Exercise directions:
With the material below, print exactly the lines between the line holding "3. Select your export file or paste URIs" and the line holding "3. Commit your", inclusive. Add nothing else.

Data for processing:
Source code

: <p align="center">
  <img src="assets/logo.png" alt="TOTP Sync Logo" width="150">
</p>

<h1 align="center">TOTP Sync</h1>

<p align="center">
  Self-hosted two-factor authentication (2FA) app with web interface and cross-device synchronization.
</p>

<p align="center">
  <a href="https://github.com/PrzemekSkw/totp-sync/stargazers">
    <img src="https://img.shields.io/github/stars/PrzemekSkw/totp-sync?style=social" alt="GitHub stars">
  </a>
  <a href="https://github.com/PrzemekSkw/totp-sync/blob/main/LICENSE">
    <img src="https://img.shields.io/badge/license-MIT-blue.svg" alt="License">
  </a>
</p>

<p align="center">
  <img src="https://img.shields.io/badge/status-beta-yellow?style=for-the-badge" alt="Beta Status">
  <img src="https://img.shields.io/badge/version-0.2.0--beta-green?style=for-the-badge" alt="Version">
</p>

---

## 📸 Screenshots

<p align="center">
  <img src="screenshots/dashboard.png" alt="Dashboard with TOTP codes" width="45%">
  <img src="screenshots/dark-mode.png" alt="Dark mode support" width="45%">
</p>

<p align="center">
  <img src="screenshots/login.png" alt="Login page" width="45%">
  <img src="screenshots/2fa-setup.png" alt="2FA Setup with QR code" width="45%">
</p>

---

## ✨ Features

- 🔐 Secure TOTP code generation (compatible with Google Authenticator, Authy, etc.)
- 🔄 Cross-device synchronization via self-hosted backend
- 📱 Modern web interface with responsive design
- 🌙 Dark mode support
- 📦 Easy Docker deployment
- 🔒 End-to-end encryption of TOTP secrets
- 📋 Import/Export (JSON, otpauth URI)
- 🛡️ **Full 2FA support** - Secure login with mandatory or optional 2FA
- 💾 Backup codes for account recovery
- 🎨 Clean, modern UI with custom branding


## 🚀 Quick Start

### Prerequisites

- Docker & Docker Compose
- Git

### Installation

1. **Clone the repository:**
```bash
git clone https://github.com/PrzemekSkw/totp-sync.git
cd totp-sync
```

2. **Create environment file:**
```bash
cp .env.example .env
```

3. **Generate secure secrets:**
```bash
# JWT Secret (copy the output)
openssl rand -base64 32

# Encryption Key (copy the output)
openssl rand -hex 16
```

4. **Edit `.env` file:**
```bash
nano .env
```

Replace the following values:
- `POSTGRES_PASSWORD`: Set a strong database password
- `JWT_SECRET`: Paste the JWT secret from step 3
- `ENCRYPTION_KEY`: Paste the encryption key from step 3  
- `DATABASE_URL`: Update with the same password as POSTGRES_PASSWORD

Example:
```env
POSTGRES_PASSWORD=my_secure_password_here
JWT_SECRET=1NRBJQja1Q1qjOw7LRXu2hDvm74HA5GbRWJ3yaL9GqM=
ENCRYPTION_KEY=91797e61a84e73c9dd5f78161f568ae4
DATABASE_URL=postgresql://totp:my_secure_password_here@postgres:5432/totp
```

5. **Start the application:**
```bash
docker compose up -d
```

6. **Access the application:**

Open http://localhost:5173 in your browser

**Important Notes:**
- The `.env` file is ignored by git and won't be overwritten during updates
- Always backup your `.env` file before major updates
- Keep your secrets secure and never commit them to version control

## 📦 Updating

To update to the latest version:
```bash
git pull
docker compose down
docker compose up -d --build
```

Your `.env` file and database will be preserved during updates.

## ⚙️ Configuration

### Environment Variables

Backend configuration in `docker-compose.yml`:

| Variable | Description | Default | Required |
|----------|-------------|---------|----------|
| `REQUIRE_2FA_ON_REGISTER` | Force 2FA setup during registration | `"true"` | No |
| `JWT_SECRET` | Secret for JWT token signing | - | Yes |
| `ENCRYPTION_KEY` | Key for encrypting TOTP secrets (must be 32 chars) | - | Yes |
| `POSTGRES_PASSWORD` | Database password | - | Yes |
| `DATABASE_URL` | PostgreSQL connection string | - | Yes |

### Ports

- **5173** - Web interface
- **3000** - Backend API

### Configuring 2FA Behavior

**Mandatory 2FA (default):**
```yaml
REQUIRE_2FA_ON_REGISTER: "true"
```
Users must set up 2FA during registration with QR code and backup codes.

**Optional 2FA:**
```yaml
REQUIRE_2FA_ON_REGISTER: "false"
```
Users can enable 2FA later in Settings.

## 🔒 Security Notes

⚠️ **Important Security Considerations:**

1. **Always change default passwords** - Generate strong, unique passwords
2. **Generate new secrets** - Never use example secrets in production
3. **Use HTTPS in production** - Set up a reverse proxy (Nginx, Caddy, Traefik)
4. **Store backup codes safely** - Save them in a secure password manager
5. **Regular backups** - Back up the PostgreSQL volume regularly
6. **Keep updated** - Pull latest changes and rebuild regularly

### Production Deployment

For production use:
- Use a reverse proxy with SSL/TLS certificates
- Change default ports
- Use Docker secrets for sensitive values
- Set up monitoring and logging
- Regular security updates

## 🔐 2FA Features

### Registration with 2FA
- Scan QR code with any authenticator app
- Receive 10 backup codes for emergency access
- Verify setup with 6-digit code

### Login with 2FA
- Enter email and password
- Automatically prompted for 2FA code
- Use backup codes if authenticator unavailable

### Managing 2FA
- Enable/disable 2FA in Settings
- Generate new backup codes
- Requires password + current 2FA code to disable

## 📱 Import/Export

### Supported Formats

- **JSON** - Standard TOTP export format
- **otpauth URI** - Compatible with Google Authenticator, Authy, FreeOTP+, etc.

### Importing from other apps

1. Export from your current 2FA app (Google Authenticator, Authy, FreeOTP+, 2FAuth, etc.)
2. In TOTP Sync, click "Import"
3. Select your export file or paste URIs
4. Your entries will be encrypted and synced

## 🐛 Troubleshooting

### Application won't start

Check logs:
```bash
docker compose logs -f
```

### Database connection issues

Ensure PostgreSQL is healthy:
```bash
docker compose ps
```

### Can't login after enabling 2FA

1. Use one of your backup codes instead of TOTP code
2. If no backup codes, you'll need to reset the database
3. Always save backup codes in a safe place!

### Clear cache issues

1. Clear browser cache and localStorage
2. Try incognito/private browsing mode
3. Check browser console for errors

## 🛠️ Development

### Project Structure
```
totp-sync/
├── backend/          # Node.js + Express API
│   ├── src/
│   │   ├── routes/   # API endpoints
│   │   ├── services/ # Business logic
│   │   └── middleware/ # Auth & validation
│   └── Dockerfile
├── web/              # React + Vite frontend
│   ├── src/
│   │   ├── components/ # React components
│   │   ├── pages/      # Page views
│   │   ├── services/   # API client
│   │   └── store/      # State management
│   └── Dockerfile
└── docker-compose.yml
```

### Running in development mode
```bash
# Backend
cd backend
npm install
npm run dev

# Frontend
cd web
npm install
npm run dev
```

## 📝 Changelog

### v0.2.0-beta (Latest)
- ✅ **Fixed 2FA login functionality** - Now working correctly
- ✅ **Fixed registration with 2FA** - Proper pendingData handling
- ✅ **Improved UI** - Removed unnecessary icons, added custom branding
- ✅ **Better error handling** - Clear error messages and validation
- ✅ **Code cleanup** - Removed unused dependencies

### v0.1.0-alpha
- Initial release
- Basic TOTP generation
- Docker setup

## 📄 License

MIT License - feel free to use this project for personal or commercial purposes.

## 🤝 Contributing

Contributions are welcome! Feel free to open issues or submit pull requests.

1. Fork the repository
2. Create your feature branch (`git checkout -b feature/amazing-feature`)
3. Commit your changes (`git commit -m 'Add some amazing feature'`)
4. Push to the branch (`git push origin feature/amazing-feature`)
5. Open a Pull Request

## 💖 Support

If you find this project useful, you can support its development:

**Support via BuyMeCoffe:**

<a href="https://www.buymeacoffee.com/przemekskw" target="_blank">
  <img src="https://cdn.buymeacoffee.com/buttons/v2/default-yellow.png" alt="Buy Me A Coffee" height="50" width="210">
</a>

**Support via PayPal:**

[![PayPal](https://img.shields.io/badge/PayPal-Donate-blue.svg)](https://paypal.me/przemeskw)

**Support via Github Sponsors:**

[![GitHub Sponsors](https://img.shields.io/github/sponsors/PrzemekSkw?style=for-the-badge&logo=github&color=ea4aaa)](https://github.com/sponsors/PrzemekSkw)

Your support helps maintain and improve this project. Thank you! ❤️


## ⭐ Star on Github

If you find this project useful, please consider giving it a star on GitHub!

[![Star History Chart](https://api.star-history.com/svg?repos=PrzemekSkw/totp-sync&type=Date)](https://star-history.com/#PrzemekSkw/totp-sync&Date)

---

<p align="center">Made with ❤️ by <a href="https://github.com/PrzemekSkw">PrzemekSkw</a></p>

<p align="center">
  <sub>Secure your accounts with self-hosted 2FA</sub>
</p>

Written reply:
3. Select your export file or paste URIs
4. Your entries will be encrypted and synced

## 🐛 Troubleshooting

### Application won't start

Check logs:
```bash
docker compose logs -f
```

### Database connection issues

Ensure PostgreSQL is healthy:
```bash
docker compose ps
```

### Can't login after enabling 2FA

1. Use one of your backup codes instead of TOTP code
2. If no backup codes, you'll need to reset the database
3. Always save backup codes in a safe place!

### Clear cache issues

1. Clear browser cache and localStorage
2. Try incognito/private browsing mode
3. Check browser console for errors

## 🛠️ Development

### Project Structure
```
totp-sync/
├── backend/          # Node.js + Express API
│   ├── src/
│   │   ├── routes/   # API endpoints
│   │   ├── services/ # Business logic
│   │   └── middleware/ # Auth & validation
│   └── Dockerfile
├── web/              # React + Vite frontend
│   ├── src/
│   │   ├── components/ # React components
│   │   ├── pages/      # Page views
│   │   ├── services/   # API client
│   │   └── store/      # State management
│   └── Dockerfile
└── docker-compose.yml
```

### Running in development mode
```bash
# Backend
cd backend
npm install
npm run dev

# Frontend
cd web
npm install
npm run dev
```

## 📝 Changelog

### v0.2.0-beta (Latest)
- ✅ **Fixed 2FA login functionality** - Now working correctly
- ✅ **Fixed registration with 2FA** - Proper pendingData handling
- ✅ **Improved UI** - Removed unnecessary icons, added custom branding
- ✅ **Better error handling** - Clear error messages and validation
- ✅ **Code cleanup** - Removed unused dependencies

### v0.1.0-alpha
- Initial release
- Basic TOTP generation
- Docker setup

## 📄 License

MIT License - feel free to use this project for personal or commercial purposes.

## 🤝 Contributing

Contributions are welcome! Feel free to open issues or submit pull requests.

1. Fork the repository
2. Create your feature branch (`git checkout -b feature/amazing-feature`)
3. Commit your changes (`git commit -m 'Add some amazing feature'`)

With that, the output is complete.